Spark addressed a gap that might be no longer exists today

Apache Spark initial release May 26, 2014. The foundation of Spark was built on Resilient Distributed Datasets (RDDs), a distributed memory abstraction that lets programmers perform in-memory computations on large clusters in a fault-tolerant manner.” There was a significant need for performing large-scale in-memory computations across multiple machines, as individual machines had limited RAM.

But honestly, does that gap still exist? Nowadays, we collectively source our infrastructure in the cloud. And exploring cloud options can be quite satisfying.

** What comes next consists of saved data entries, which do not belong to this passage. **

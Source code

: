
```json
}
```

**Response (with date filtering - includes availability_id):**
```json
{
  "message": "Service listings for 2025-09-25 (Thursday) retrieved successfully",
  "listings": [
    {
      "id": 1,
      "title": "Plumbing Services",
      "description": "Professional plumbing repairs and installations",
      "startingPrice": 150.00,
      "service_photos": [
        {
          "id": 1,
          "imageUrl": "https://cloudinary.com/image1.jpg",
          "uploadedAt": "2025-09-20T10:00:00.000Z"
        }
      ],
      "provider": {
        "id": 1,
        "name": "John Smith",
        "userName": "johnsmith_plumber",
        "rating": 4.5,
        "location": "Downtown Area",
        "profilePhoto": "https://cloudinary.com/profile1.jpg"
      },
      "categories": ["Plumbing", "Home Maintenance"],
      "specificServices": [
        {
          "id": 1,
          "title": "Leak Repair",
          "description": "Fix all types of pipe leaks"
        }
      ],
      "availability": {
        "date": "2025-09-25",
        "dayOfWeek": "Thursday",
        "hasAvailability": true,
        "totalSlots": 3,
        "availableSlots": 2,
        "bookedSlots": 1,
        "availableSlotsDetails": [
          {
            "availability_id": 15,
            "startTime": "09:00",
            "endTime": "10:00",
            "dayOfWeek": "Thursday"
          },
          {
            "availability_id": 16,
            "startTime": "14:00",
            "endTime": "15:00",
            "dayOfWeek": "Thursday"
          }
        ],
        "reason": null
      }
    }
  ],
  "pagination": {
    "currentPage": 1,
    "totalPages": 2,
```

EC2 Instance Type vCPU RAM (GiB) Date
r3.8xlarge 32 244 2014
u-24tb1.metal 448 24,576 2024

Most companies don’t have big data

Spark excels at processing terabytes of data through distributed computation across multiple nodes. However, this distributed coordination can introduce considerable overhead when handling small and medium-sized datasets (10–100 GB). I’ve observed, approximately 60% involve small jobs, 30% medium-sized jobs, and perhaps 10% require the heavy lifting job capabilities of Spark.

Spark has evolved far beyond RDDs. Today, it offers capabilities in streaming, machine learning, and SQL processing, making it a comprehensive toolkit. Many data engineers admire Spark for its versatility. However, when tasked solely with writing ETL jobs or constructing a data lake, are we fully utilizing Spark’s broader feature set?

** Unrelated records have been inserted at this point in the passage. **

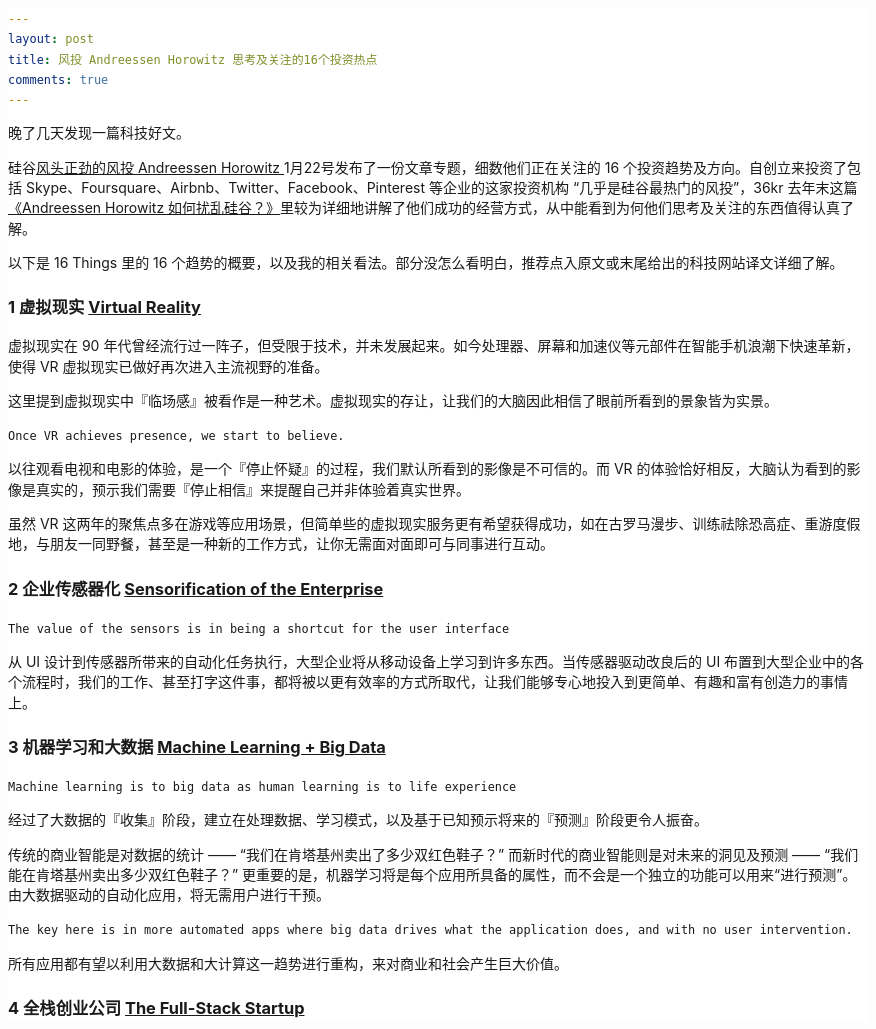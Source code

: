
 ```yaml
---
layout: post
title: 风投 Andreessen Horowitz 思考及关注的16个投资热点
comments: true
---
```


晚了几天发现一篇科技好文。

硅谷[风头正劲的风投 Andreessen Horowitz ](http://www.36kr.com/p/148817.html) 1月22号发布了一份文章专题，细数他们正在关注的 16 个投资趋势及方向。自创立来投资了包括 Skype、Foursquare、Airbnb、Twitter、Facebook、Pinterest 等企业的这家投资机构 “几乎是硅谷最热门的风投”，36kr 去年末这篇[《Andreessen Horowitz 如何扰乱硅谷？》](http://www.36kr.com/p/216419.html)里较为详细地讲解了他们成功的经营方式，从中能看到为何他们思考及关注的东西值得认真了解。

以下是 16 Things 里的 16 个趋势的概要，以及我的相关看法。部分没怎么看明白，推荐点入原文或末尾给出的科技网站译文详细了解。

### 1 虚拟现实 [Virtual Reality](http://a16z.com/2015/01/22/virtual-reality/)

虚拟现实在 90 年代曾经流行过一阵子，但受限于技术，并未发展起来。如今处理器、屏幕和加速仪等元部件在智能手机浪潮下快速革新，使得 VR 虚拟现实已做好再次进入主流视野的准备。

这里提到虚拟现实中『临场感』被看作是一种艺术。虚拟现实的存让，让我们的大脑因此相信了眼前所看到的景象皆为实景。

    Once VR achieves presence, we start to believe.

以往观看电视和电影的体验，是一个『停止怀疑』的过程，我们默认所看到的影像是不可信的。而 VR 的体验恰好相反，大脑认为看到的影像是真实的，预示我们需要『停止相信』来提醒自己并非体验着真实世界。

虽然 VR 这两年的聚焦点多在游戏等应用场景，但简单些的虚拟现实服务更有希望获得成功，如在古罗马漫步、训练祛除恐高症、重游度假地，与朋友一同野餐，甚至是一种新的工作方式，让你无需面对面即可与同事进行互动。

### 2 企业传感器化 [Sensorification of the Enterprise](http://a16z.com/2015/01/22/sensorification-of-the-enterprise/)

    The value of the sensors is in being a shortcut for the user interface

从 UI 设计到传感器所带来的自动化任务执行，大型企业将从移动设备上学习到许多东西。当传感器驱动改良后的 UI 布置到大型企业中的各个流程时，我们的工作、甚至打字这件事，都将被以更有效率的方式所取代，让我们能够专心地投入到更简单、有趣和富有创造力的事情上。

### 3 机器学习和大数据 [Machine Learning + Big Data](http://a16z.com/2015/01/22/machine-learning-big-data/)

    Machine learning is to big data as human learning is to life experience

经过了大数据的『收集』阶段，建立在处理数据、学习模式，以及基于已知预示将来的『预测』阶段更令人振奋。
    
传统的商业智能是对数据的统计 —— “我们在肯塔基州卖出了多少双红色鞋子？” 而新时代的商业智能则是对未来的洞见及预测 —— “我们能在肯塔基州卖出多少双红色鞋子？” 更重要的是，机器学习将是每个应用所具备的属性，而不会是一个独立的功能可以用来“进行预测”。由大数据驱动的自动化应用，将无需用户进行干预。

    The key here is in more automated apps where big data drives what the application does, and with no user intervention.

所有应用都有望以利用大数据和大计算这一趋势进行重构，来对商业和社会产生巨大价值。

### 4 全栈创业公司 [The Full-Stack Startup](http://a16z.com/2015/01/22/the-full-stack-startup/)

We might have some data that doesn’t need Spark or Databricks, but for the sake of use to architecture, we run everything on Databricks or pySpark. Why not? We have the budget, we’re short on time, and we prefer to keep things simple.

Do we need a complex distributed system like Spark for handling data processing if datasets fit on just a single machine?

The DuckDB

DuckDB + Python API

DuckDB’s Python API allows for seamless integration with Python applications, enabling data scientists and engineers to leverage its powerful SQL capabilities directly within their Python scripts.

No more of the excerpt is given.